College Insurrection has often featured the thoughtful op-eds of University of California – Los Angeles student Eitan Arom.

Arom offers his take on the recent divestment drama and Ben Shapiro’s response (detailed at Legal Insurrection).

As a Jew, there’s no word I reserve when describing how I feel about anti-Semitism. “Abhor” is my go-to. “Despise” is fair game. “Disgusting” is appropriate as an adjective.

But the other side of that coin is casting a wary eye at those who apply the term “anti-Semite” only for its shock value.

For instance, at last week’s Undergraduate Students Association Council meeting, conservative radio personality Ben Shapiro took the microphone and, in his best sneering AM-radio voice, called a resolution to divest from Israeli military activities “violent, despicable Jew-hatred.”

Shapiro’s grandstanding declarations – there is no better word for them – were part of a rhetorical arms race that, even as it has evolved in intensity, has devolved in its tone and regard for facts.

…If the events of the last two weeks have shown me anything, it’s that UCLA has in large part failed to teach its students to critically evaluate rhetoric and separate the good from the lazy and ill-informed.

The implication that to be pro-divestment is to be anti-Semitic is one of the best examples of the lazy, ill-informed rhetoric that has taken hold.

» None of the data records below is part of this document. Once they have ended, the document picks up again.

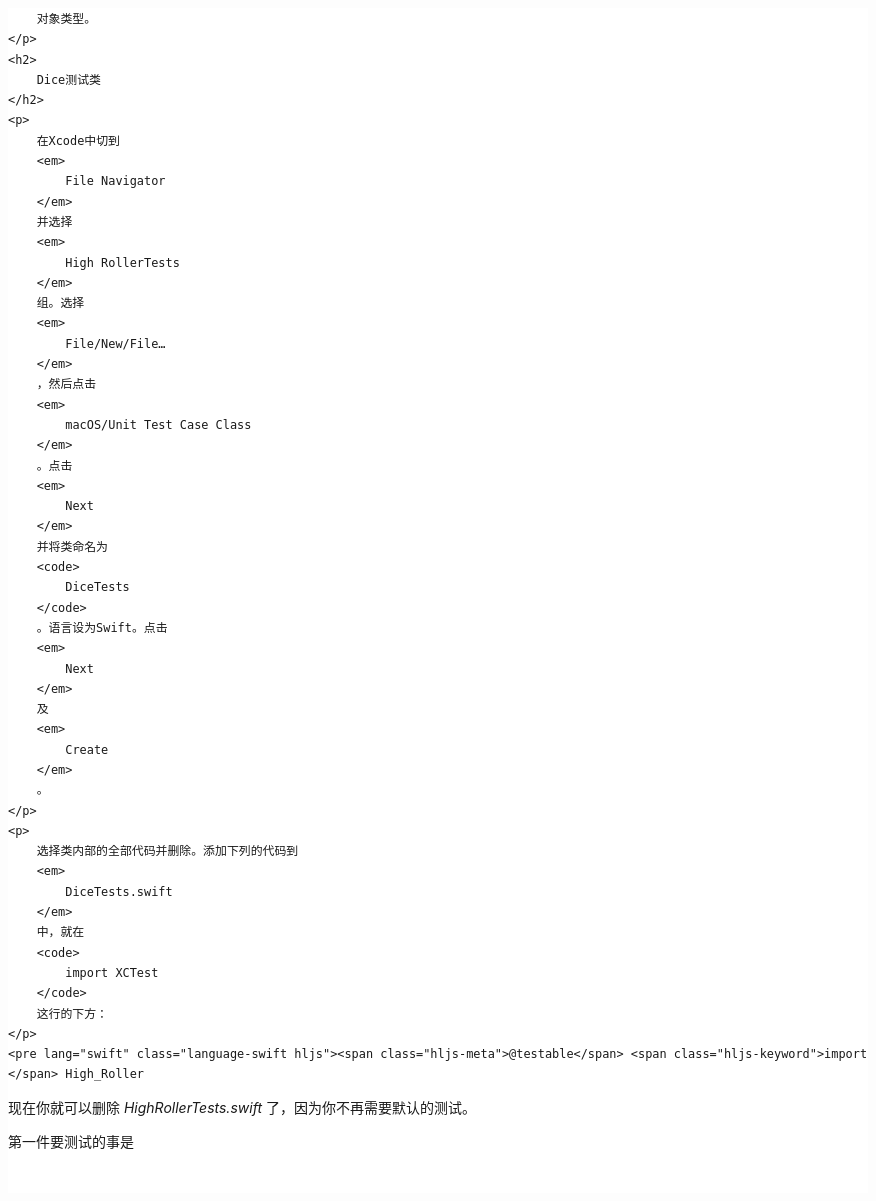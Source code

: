         对象类型。
    </p>
    <h2>
        Dice测试类
    </h2>
    <p>
        在Xcode中切到
        <em>
            File Navigator
        </em>
        并选择
        <em>
            High RollerTests
        </em>
        组。选择
        <em>
            File/New/File…
        </em>
        ，然后点击
        <em>
            macOS/Unit Test Case Class
        </em>
        。点击
        <em>
            Next
        </em>
        并将类命名为
        <code>
            DiceTests
        </code>
        。语言设为Swift。点击
        <em>
            Next
        </em>
        及
        <em>
            Create
        </em>
        。
    </p>
    <p>
        选择类内部的全部代码并删除。添加下列的代码到
        <em>
            DiceTests.swift
        </em>
        中，就在
        <code>
            import XCTest
        </code>
        这行的下方：
    </p>
    <pre lang="swift" class="language-swift hljs"><span class="hljs-meta">@testable</span> <span class="hljs-keyword">import</span> High_Roller
</pre>
    <p>
        现在你就可以删除
        <em>
            HighRollerTests.swift
        </em>
        了，因为你不再需要默认的测试。
    </p>
    <p>
        第一件要测试的事是
        <code>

Indeed, the students that made that claim along with Shapiro at the USAC meeting are in pretty poor company.

Three separate unsigned emails to USAC Student Wellness Commissioner Savannah Badalich, who was seen as a swing vote on the divestment issue, made that comparison, with one saying “if you as a council member vote for this you are undoubtedly anti-semitic.” Another wrote that those pushing for divestment should “watch your backs.”

These anonymous and semi-literate messages are the worst instances of a campus climate that is pretty poor on the whole.

…Two campus climate reports commissioned in 2012 by then-UC President Mark Yudof – one dealing with Muslim and Arab students and the other with Jewish students – were unsurprisingly noncommittal, with one suggesting a bizarre restriction of free speech and the other failing to make any unexpected suggestions.

But a good first step would be for the leaders of organizations like Bruins for Israel, Students for Justice in Palestine and Hillel at UCLA to turn to the people who follow their lead and tell them to disengage with rhetoric that is one-sided, factually weak or personally directed.

False or intentionally hurtful statements are immoral by nature. It appears, then, that the UCLA community has strayed far from its moral principles.